With forty years’ experience in the design, manufacture and specification of portable climate control equipment our origins can be traced back to the introduction of dehumidifiers to the UK back in the late 1970s. These days our range also includes commentary equipment such as large fan heaters, portable air conditioners, ventilation fans and portable boilers, however it is the humble dehumidifier where it all started.

Commercial dehumidifiers are electrical devices used to reduce and maintain the amount of moisture in the air known as humidity. The benefits of this include increased comfort, preservation of artefacts, speeding up construction processes and even personal health.Dehumidifiers can also help alleviate the musty smells and mildew associated with an excess of humidity. These versatile machines come in a number of forms and can be used for domestic, commercial and even industrial applications.
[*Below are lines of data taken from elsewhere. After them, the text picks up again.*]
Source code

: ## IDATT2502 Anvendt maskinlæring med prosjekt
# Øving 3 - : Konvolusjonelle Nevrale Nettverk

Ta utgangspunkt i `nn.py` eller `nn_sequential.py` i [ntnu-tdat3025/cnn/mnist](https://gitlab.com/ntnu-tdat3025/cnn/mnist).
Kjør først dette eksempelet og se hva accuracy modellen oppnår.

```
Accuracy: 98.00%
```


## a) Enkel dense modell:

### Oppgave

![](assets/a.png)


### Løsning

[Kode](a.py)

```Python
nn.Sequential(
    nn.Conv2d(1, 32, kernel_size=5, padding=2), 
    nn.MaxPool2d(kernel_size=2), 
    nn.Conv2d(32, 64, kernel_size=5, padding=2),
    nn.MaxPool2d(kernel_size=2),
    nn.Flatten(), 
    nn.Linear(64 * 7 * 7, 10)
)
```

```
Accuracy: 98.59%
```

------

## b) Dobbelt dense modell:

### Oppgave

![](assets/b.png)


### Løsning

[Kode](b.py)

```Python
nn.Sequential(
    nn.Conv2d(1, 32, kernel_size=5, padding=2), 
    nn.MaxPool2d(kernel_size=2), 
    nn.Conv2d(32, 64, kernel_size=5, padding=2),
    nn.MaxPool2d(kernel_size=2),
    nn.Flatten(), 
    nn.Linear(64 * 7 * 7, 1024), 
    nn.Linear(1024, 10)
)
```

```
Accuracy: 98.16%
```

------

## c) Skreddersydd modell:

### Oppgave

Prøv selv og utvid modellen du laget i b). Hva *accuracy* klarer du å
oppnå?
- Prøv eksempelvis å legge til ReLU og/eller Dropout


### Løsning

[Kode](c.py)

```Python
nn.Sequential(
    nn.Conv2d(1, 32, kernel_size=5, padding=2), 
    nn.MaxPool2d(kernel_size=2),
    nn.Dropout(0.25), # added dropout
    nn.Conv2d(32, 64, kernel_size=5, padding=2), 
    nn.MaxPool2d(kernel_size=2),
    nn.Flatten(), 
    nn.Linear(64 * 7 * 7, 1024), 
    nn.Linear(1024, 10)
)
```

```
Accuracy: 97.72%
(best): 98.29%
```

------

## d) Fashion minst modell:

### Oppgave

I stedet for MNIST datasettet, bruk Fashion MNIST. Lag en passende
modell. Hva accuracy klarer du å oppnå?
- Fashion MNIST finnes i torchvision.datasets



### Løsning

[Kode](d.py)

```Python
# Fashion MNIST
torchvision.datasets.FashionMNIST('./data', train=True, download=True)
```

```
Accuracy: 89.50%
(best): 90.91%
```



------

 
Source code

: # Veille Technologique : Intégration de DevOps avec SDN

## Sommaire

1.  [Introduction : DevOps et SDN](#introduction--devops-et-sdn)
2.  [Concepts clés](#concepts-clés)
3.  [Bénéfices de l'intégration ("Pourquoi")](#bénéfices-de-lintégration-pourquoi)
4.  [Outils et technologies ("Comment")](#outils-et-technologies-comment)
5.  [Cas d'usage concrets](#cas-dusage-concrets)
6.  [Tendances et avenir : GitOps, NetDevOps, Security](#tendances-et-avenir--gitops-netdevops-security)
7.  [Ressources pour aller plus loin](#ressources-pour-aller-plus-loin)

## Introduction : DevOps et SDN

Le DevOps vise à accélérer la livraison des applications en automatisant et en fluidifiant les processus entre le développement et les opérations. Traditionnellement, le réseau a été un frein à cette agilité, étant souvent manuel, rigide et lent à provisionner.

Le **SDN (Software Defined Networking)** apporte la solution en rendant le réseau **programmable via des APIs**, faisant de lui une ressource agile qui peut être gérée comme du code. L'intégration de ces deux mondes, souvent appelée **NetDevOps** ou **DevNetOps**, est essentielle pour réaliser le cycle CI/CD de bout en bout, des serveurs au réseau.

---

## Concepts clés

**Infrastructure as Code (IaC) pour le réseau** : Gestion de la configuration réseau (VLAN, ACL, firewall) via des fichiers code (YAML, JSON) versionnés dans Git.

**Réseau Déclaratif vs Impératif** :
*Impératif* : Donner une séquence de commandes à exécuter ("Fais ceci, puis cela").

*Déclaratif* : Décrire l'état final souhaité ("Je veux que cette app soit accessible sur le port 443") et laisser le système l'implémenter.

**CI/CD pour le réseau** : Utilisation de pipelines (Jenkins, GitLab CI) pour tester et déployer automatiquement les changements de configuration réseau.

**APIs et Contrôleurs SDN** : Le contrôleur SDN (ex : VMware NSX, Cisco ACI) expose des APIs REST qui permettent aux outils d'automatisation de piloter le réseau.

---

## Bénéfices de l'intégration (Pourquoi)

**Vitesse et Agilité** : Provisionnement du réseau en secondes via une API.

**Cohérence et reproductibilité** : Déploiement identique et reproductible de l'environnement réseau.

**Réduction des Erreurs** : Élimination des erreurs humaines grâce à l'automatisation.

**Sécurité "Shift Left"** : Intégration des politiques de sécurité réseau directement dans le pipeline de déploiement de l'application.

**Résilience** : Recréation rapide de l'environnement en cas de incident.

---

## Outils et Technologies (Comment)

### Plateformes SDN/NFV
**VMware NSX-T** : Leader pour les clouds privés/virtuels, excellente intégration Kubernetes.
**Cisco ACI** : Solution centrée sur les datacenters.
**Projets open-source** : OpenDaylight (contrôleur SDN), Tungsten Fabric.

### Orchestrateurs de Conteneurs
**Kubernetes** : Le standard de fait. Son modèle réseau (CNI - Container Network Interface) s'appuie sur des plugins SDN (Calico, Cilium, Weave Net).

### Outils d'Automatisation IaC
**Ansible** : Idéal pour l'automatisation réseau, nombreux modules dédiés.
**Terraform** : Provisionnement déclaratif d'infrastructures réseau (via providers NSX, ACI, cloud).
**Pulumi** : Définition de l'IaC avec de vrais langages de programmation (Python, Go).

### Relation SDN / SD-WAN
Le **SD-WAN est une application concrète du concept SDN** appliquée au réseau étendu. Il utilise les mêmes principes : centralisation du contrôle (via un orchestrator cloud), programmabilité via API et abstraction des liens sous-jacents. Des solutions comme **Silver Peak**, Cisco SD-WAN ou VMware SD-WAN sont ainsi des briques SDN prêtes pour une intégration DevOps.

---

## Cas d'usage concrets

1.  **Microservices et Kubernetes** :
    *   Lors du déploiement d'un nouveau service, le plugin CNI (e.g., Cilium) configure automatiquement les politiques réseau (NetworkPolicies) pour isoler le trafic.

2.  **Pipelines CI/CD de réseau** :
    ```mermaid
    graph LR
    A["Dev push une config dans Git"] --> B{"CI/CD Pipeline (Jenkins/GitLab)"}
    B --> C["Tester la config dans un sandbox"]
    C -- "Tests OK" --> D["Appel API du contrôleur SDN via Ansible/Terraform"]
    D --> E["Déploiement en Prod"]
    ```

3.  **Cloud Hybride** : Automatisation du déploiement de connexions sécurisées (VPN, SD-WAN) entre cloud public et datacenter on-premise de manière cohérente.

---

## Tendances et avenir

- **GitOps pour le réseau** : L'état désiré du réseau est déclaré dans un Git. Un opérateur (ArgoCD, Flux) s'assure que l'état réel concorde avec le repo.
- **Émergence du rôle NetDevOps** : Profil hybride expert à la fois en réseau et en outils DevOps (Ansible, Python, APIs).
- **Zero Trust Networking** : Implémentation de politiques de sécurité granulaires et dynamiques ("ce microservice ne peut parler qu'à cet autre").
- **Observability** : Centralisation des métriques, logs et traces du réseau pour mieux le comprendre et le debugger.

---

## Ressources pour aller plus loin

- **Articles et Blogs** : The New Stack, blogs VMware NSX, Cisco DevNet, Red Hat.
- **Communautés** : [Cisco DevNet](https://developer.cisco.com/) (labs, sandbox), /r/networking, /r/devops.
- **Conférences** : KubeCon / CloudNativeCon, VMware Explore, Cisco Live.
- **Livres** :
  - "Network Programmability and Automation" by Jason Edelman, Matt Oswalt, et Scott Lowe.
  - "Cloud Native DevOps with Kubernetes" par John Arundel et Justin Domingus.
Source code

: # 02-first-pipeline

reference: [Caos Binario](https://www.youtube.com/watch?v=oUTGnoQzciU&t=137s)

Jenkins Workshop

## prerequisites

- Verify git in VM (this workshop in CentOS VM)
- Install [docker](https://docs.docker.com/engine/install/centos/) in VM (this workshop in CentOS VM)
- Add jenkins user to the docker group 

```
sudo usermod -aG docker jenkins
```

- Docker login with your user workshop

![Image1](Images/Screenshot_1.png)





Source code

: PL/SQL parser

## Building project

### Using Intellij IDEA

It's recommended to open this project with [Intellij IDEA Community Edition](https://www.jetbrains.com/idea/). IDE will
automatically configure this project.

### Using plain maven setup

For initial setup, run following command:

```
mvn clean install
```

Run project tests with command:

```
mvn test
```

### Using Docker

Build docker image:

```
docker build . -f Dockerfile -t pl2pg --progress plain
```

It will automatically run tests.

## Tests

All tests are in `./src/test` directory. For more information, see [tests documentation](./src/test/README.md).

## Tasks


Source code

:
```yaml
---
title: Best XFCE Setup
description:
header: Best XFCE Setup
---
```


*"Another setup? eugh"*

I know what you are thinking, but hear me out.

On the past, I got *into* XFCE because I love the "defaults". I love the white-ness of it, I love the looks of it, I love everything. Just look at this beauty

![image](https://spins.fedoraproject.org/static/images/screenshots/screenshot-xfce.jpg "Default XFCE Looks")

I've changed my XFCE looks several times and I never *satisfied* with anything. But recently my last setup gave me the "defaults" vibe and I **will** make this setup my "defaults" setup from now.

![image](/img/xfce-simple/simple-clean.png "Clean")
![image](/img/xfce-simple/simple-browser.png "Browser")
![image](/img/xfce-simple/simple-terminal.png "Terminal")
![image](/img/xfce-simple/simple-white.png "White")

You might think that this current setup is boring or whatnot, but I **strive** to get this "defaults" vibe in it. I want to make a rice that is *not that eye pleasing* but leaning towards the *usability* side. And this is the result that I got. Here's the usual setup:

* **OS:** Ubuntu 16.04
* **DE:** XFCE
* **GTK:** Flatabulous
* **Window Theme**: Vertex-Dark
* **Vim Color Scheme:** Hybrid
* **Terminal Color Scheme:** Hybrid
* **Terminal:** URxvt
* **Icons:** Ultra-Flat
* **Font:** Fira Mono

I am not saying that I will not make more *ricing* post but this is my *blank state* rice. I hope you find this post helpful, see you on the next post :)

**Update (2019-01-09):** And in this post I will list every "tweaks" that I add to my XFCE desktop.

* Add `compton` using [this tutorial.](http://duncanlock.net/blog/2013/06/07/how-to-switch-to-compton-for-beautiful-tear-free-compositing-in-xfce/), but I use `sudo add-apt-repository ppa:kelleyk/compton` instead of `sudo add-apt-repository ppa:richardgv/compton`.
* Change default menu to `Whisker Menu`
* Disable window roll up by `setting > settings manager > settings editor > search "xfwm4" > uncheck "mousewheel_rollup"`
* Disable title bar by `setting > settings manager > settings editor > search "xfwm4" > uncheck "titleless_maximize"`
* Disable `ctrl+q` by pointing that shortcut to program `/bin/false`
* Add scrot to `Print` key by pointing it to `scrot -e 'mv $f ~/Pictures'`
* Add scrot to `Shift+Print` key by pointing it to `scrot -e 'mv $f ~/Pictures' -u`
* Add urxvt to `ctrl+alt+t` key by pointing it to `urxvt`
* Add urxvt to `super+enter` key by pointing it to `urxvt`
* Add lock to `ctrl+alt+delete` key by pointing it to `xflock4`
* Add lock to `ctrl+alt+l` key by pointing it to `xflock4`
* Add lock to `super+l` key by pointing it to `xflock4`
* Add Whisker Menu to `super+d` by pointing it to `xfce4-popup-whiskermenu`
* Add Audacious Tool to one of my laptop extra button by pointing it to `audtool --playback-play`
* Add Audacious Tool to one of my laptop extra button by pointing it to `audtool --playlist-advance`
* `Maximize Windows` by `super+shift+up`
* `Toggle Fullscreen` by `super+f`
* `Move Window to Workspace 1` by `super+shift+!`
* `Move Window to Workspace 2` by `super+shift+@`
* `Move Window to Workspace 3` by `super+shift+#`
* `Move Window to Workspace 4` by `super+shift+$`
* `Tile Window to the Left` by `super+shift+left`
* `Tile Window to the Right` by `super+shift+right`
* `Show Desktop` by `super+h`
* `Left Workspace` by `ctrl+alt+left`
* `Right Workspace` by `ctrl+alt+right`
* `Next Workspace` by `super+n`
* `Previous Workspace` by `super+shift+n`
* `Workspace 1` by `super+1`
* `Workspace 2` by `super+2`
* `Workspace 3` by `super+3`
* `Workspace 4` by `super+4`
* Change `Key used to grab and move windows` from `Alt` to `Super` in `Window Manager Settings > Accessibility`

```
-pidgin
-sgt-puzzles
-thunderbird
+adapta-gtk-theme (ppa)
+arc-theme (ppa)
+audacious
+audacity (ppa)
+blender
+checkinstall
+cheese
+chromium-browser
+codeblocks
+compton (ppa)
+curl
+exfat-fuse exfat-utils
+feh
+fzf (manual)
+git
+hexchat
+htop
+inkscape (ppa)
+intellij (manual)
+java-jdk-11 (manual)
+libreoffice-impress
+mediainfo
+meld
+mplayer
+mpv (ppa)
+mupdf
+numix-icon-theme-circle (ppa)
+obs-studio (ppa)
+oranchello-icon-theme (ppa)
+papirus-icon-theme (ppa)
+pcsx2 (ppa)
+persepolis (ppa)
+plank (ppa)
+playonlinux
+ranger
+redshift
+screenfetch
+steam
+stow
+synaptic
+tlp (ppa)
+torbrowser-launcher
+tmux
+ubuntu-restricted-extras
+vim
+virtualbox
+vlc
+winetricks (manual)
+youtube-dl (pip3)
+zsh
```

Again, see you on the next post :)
Some of the most common applications are for drying plaster on building sites, helping to dry out flooded premises after the water has subsided and to prevent condensation in homes whilst larger units can usually be found at indoor ice rinks, swimming pools, storage warehouses and manufacturing plants.

A Brief Overview

Dehumidifiers will pass air through them and across a medium designed to extract the moisture from the air before returning it to the room and they come in two main type: Refrigerant dehumidifiers and dessicant dehumidifies.

Refrigerant dehumidifiers use the same vapour compression refrigeration cycle as a portable air conditioning unit to extract the water. The extracted water, which is know as condensate and a type of grey water, is usually collected in some form of tank or bucket or pumped away to a drain. The collected water is not generally suitable for human consumption but it can be used for a variety other processes. However, some dehumidifiers can be supplied with a reverse osmosis filter which will turn the condensate into potable water.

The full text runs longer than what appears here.